---------- RECORD EXCERPTS

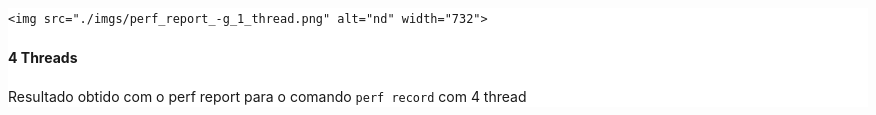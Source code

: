 	<img src="./imgs/perf_report_-g_1_thread.png" alt="nd" width="732">
</p>


#### 4 Threads

Resultado obtido com o perf report para o comando ```perf record``` com 4 thread
<p align="center">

--------------------

▶ THE TASK:
Return the entries above exactly, skipping any images.

▶ OUTPUT:
Source code

: 	<img src="./imgs/perf_report_-g_1_thread.png" alt="nd" width="732">
</p>


#### 4 Threads

Resultado obtido com o perf report para o comando ```perf record``` com 4 thread
<p align="center">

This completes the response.